La Cour renvoie à la décision entreprise et aux conclusions susvisées pour un exposé détaillé du litige et des prétentions des parties conformément à l'article 455 du code de procédure civile.

*

* *

MOTIVATION

- Sur la recevabilité de l'exception d'incompétence

Moyens des parties

Les sociétés IP3 Vendée et AJIRE font valoir, au visa des articles 79 et 873-1 du code de procédure civile, que la société Webasto est irrecevable à soulever une énième fois l'incompétence du juge français, cette dernière n'ayant pas fait appel de l'ordonnance rendue par le juge des référés de sorte que sa décision est désormais revêtue de l'autorité de la chose jugée.

Elles ajoutent, sur le fondement des articles 73 et 74 du code de procédure civile, que la société Webasto n'a pas soulevé l'exception d'incompétence in limine litis puisque l'instance au fond n'est pas nouvelle, mais la poursuite de celle initiée devant le juge des référés, lequel a fait usage de la passerelle de l'article 873-1 du code de procédure civile (le n° d'inscription au répertoire général ayant au demeurant été conservé).

La société Webasto répond que l'article 79 du code de procédure civile ne s'applique que dans les cas où pour déterminer sa compétence, le juge doit obligatoirement statuer sur une question de fond. Elle ajoute qu'une ordonnance de référé n'a pas, au principal, l'autorité de la chose jugée.

Elle soutient, ensuite, avoir soulevé dans ses conclusions, in limine litis, l'incompétence territoriale du président du tribunal de commerce de Rennes au profit des tribunaux de Munich en Allemagne. Elle ajoute, citant deux décisions de la Cour de cassation en ce sens, qu'il est admis que la compétence de la juridiction saisie au fond puisse être contestée, bien que le défendeur se soit abstenu de soulever l'incompétence du juge des référés, jurisprudence qui vaut également selon elle en cas de passerelle.

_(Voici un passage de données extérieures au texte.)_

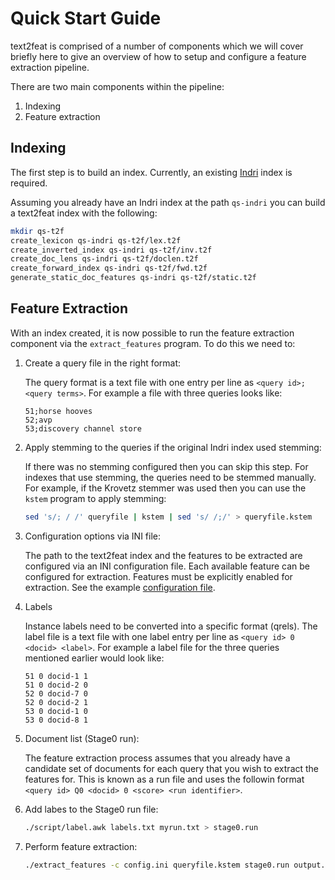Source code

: # Quick Start Guide

text2feat is comprised of a number of components which we will cover briefly
here to give an overview of how to setup and configure a feature extraction
pipeline.

There are two main components within the pipeline:

1. Indexing
2. Feature extraction

## Indexing
The first step is to build an index. Currently, an existing [Indri] index is
required.

[indri]: https://lemurproject.org/indri.php

Assuming you already have an Indri index at the path `qs-indri` you can build a
text2feat index with the following:

```sh
mkdir qs-t2f
create_lexicon qs-indri qs-t2f/lex.t2f
create_inverted_index qs-indri qs-t2f/inv.t2f
create_doc_lens qs-indri qs-t2f/doclen.t2f
create_forward_index qs-indri qs-t2f/fwd.t2f
generate_static_doc_features qs-indri qs-t2f/static.t2f
```

## Feature Extraction
With an index created, it is now possible to run the feature extraction
component via the `extract_features` program. To do this we need to:

1. Create a query file in the right format:

    The query format is a text file with one entry per line as
    `<query id>;<query terms>`. For example a file with three queries looks
    like:

    ```
    51;horse hooves
    52;avp
    53;discovery channel store
    ```

2. Apply stemming to the queries if the original Indri index used stemming:

    If there was no stemming configured then you can skip this step. For
    indexes that use stemming, the queries need to be stemmed manually. For
    example, if the Krovetz stemmer was used then you can use the `kstem`
    program to apply stemming:

    ```sh
    sed 's/; / /' queryfile | kstem | sed 's/ /;/' > queryfile.kstem
    ```

3. Configuration options via INI file:

    The path to the text2feat index and the features to be extracted are
    configured via an INI configuration file. Each available feature can be
    configured for extraction. Features must be explicitly enabled for
    extraction. See the example [configuration file](/doc/configuration.md).

4. Labels

    Instance labels need to be converted into a specific format (qrels). The
    label file is a text file with one label entry per line as 
    `<query id> 0 <docid> <label>`. For example a label file for the three
    queries mentioned earlier would look like:

    ```
    51 0 docid-1 1
    51 0 docid-2 0
    52 0 docid-7 0
    52 0 docid-2 1
    53 0 docid-1 0
    53 0 docid-8 1
    ```

5. Document list (Stage0 run):

    The feature extraction process assumes that you already have a candidate
    set of documents for each query that you wish to extract the features for.
    This is known as a run file and uses the followin format
    `<query id> Q0 <docid> 0 <score> <run identifier>`.

6. Add labes to the Stage0 run file:

    ```sh
    ./script/label.awk labels.txt myrun.txt > stage0.run
    ```

7. Perform feature extraction:

    ```sh
    ./extract_features -c config.ini queryfile.kstem stage0.run output.csv
    ```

La société S.P.P.P estime que faute pour Webesto d'avoir concentré ses exceptions dès ses premières écritures, elle n'est ainsi plus recevable à saisir le tribunal de commerce d'une nouvelle exception d'incompétence territoriale. L'usage de la procédure dite de la passerelle ne peut remettre en cause les actes de procédure régularisés en amont, le juge du fond étant saisi des écritures des parties telles qu'elles ont été initialement notifiées devant le juge des référés.

Réponse de la Cour

En application de l'article 873-1 de code de procédure civile, le président saisi en référé peut, à la demande de l'une des parties et si l'urgence le justifie, renvoyer l'affaire à une audience dont il fixe la date pour qu'il soit statué au fond.

L'alinéa 1 de l'article 488 du code de procédure civile dispose que les ordonnance de référé n'ont pas, au principal, l'autorité de chose jugée. Ainsi, le juge du fond ne saurait considérer comme définitive la solution donnée par l'ordonnance et en admettre l'autorité.

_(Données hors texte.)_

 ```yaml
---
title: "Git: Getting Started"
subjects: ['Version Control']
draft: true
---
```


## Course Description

Le moyen consistant à contester la compétence internationale des juridictions françaises constitue une exception de procédure entrant dans les prévisions de l'article 74 du code de procédure, et non une fin de non-recevoir, de sorte que cette exception doit, à peine d'irrecevabilité, être soulevée in limine litis (en ce sens Cass. 1ere Civ, 23 mai 2012, n°11-26.188).

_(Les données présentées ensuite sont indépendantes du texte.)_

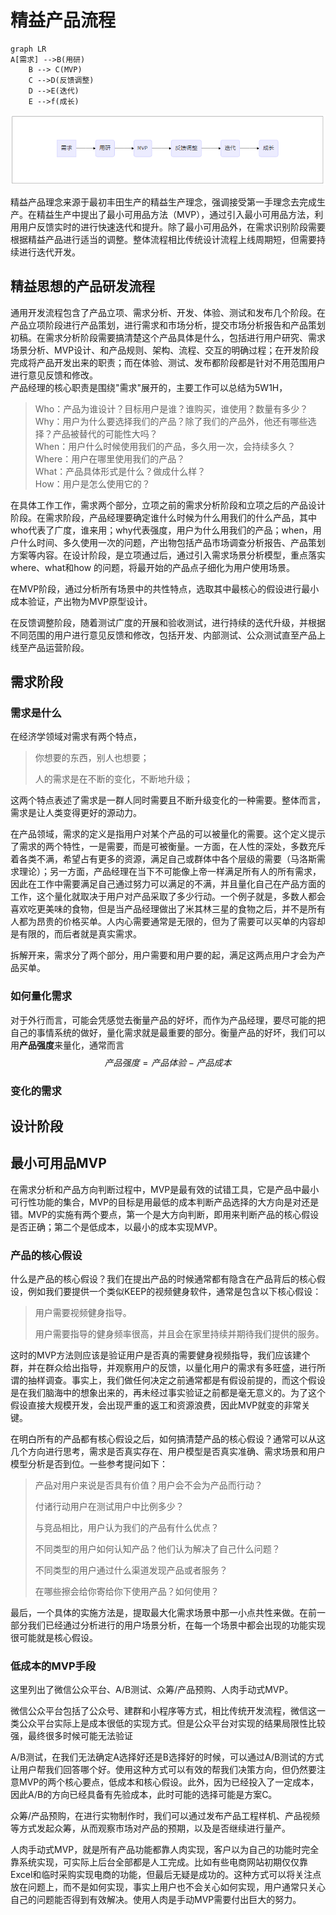 # 精益产品流程

```mermaid
graph LR
A[需求] -->B(用研)
    B --> C(MVP)
    C -->D(反馈调整)
    D -->E(迭代)
    E -->f(成长)
```

![](/assets/精益产品流程.png)

精益产品理念来源于最初丰田生产的精益生产理念，强调接受第一手理念去完成生产。在精益生产中提出了最小可用品方法（MVP），通过引入最小可用品方法，利用用户反馈实时的进行快速迭代和提升。除了最小可用品外，在需求识别阶段需要根据精益产品进行适当的调整。整体流程相比传统设计流程上线周期短，但需要持续进行迭代开发。

## 精益思想的产品研发流程

通用开发流程包含了产品立项、需求分析、开发、体验、测试和发布几个阶段。在产品立项阶段进行产品策划，进行需求和市场分析，提交市场分析报告和产品策划初稿。在需求分析阶段需要搞清楚这个产品具体是什么，包括进行用户研究、需求场景分析、MVP设计、和产品规则、架构、流程、交互的明确过程；在开发阶段完成将产品开发出来的职责；而在体验、测试、发布都阶段都是针对不用范围用户进行意见反馈和修改。  
产品经理的核心职责是围绕"需求"展开的，主要工作可以总结为5W1H，

> Who：产品为谁设计？目标用户是谁？谁购买，谁使用？数量有多少？  
> Why：用户为什么要选择我们的产品？除了我们的产品外，他还有哪些选择？产品被替代的可能性大吗？  
> When：用户什么时候使用我们的产品，多久用一次，会持续多久？  
> Where：用户在哪里使用我们的产品？  
> What：产品具体形式是什么？做成什么样？  
> How：用户是怎么使用它的？

在具体工作工作，需求两个部分，立项之前的需求分析阶段和立项之后的产品设计阶段。在需求阶段，产品经理要确定谁什么时候为什么用我们的什么产品，其中who代表了广度，谁来用；why代表强度，用户为什么用我们的产品；when，用户什么时间、多久使用一次的问题，产出物包括产品市场调查分析报告、产品策划方案等内容。在设计阶段，是立项通过后，通过引入需求场景分析模型，重点落实where、what和how 的问题，将最开始的产品点子细化为用户使用场景。

在MVP阶段，通过分析所有场景中的共性特点，选取其中最核心的假设进行最小成本验证，产出物为MVP原型设计。

在反馈调整阶段，随着测试广度的开展和验收测试，进行持续的迭代升级，并根据不同范围的用户进行意见反馈和修改，包括开发、内部测试、公众测试直至产品上线至产品运营阶段。

## 需求阶段

### 需求是什么

在经济学领域对需求有两个特点，

> 你想要的东西，别人也想要；
>
> 人的需求是在不断的变化，不断地升级；

这两个特点表述了需求是一群人同时需要且不断升级变化的一种需要。整体而言，需求是让人类变得更好的源动力。

在产品领域，需求的定义是指用户对某个产品的可以被量化的需要。这个定义提示了需求的两个特性，一是需要，而是可被衡量。一方面，在人性的深处，多数充斥着各类不满，希望占有更多的资源，满足自己或群体中各个层级的需要（马洛斯需求理论）；另一方面，产品经理在当下不可能像上帝一样满足所有人的所有需求，因此在工作中需要满足自己通过努力可以满足的不满，并且量化自己在产品方面的工作，这个量化就取决于用户对产品采取了多少行动。一个例子就是，多数人都会喜欢吃更美味的食物，但是当产品经理做出了米其林三星的食物之后，并不是所有人都为昂贵的价格买单。人内心需要通常是无限的，但为了需要可以买单的内容却是有限的，而后者就是真实需求。

拆解开来，需求分了两个部分，用户需要和用户要的起，满足这两点用户才会为产品买单。

### 如何量化需求

对于外行而言，可能会凭感觉去衡量产品的好坏，而作为产品经理，要尽可能的把自己的事情系统的做好，量化需求就是最重要的部分。衡量产品的好坏，我们可以用**产品强度**来量化，通常而言 
$$
产品强度=产品体验-产品成本
$$




### 变化的需求



## 设计阶段

## 最小可用品MVP

在需求分析和产品方向判断过程中，MVP是最有效的试错工具，它是产品中最小可行性功能的集合，MVP的目标是用最低的成本判断产品选择的大方向是对还是错。MVP的实施有两个要点，第一个是大方向判断，即用来判断产品的核心假设是否正确；第二个是低成本，以最小的成本实现MVP。

### 产品的核心假设

什么是产品的核心假设？我们在提出产品的时候通常都有隐含在产品背后的核心假设，例如我们要提供一个类似KEEP的视频健身软件，通常是包含以下核心假设：

> 用户需要视频健身指导。
>
> 用户需要指导的健身频率很高，并且会在家里持续并期待我们提供的服务。

这时的MVP方法则应该是验证用户是否真的需要健身视频指导，我们应该建个群，并在群众给出指导，并观察用户的反馈，以量化用户的需求有多旺盛，进行所谓的抽样调查。事实上，我们做任何决定之前通常都是有假设前提的，而这个假设是在我们脑海中的想象出来的，再未经过事实验证之前都是毫无意义的。为了这个假设直接大规模开发，会出现严重的返工和资源浪费，因此MVP就变的非常关键。

在明白所有的产品都有核心假设之后，如何搞清楚产品的核心假设？通常可以从这几个方向进行思考，需求是否真实存在、用户模型是否真实准确、需求场景和用户模型分析是否到位。一些参考提问如下：

> 产品对用户来说是否具有价值？用户会不会为产品而行动？
>
> 付诸行动用户在测试用户中比例多少？
>
> 与竞品相比，用户认为我们的产品有什么优点？
>
> 不同类型的用户如何认知产品？他们认为解决了自己什么问题？
>
> 不同类型的用户通过什么渠道发现产品或者服务？
>
> 在哪些擦会给你寄给你下使用产品？如何使用？

最后，一个具体的实施方法是，提取最大化需求场景中那一小点共性来做。在前一部分我们已经通过分析进行的用户场景分析，在每一个场景中都会出现的功能实现很可能就是核心假设。

### 低成本的MVP手段

这里列出了微信公众平台、A/B测试、众筹/产品预购、人肉手动式MVP。

微信公众平台包括了公众号、建群和小程序等方式，相比传统开发流程，微信这一类公众平台实际上是成本很低的实现方式。但是公众平台对实现的结果局限性比较强，最终很多时候可能无法验证

A/B测试，在我们无法确定A选择好还是B选择好的时候，可以通过A/B测试的方式让用户帮我们回答哪个好。使用这种方式可以有效的帮我们决策方向，但仍然要注意MVP的两个核心要点，低成本和核心假设。此外，因为已经投入了一定成本，因此A/B的方向已经具备有先验成本，此时可能的选择可能是方案C。

众筹/产品预购，在进行实物制作时，我们可以通过发布产品工程样机、产品视频等方式发起众筹，从而观察市场对产品的预期，以及是否继续进行量产。

人肉手动式MVP，就是所有产品功能都靠人肉实现，客户以为自己的功能时完全靠系统实现，可实际上后台全部都是人工完成。比如有些电商网站初期仅仅靠Excel和临时采购实现电商的功能，但最后无疑是成功的。这种方式可以将关注点放在问题上，而不是如何实现，事实上用户也不会关心如何实现，用户通常只关心自己的问题能否得到有效解决。使用人肉是手动MVP需要付出巨大的努力。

Il est établi qu'au cas présent, la société Webasto a dans ses premières conclusions devant le juge des référés, le 28 février 2003, soutenu que le juge français ne pouvait connaitre de la demande (pièce n°18, p. 5, partie " in limine litis, sur la compétence territoriale " entendant démontrer que tout litige entre IP3 Vendée et Webasto relève de la compétence des tribunaux de Munich en Allemagne).

Le premier moyen d'irrecevabilité soulevé, tenant à la nature d'exception de procédure de la contestation de la compétence des juridictions françaises, ne peut donc être accueilli.

Le juge des référés de Rennes a, dans le jugement du 4 mai 2023, déclaré le tribunal de commerce de Rennes compétent pour juger du litige et, au visa de l'article 873-1 du code de procédure civile, opté pour la procédure dite de la passerelle, puis le juge du fond, qui n'était pas lié par le dispositif de de la décision du juge des référés, a à son tour, dans la décision frappée du présent appel, retenu sa compétence après discussion.

Il s'ensuit que le second moyen d'irrecevabilité soulevé, tiré de l'autorité de la chose jugée alléguée de la décision du juge des référés, méconnait le caractère provisoire de cette décision, et n'est pas fondé.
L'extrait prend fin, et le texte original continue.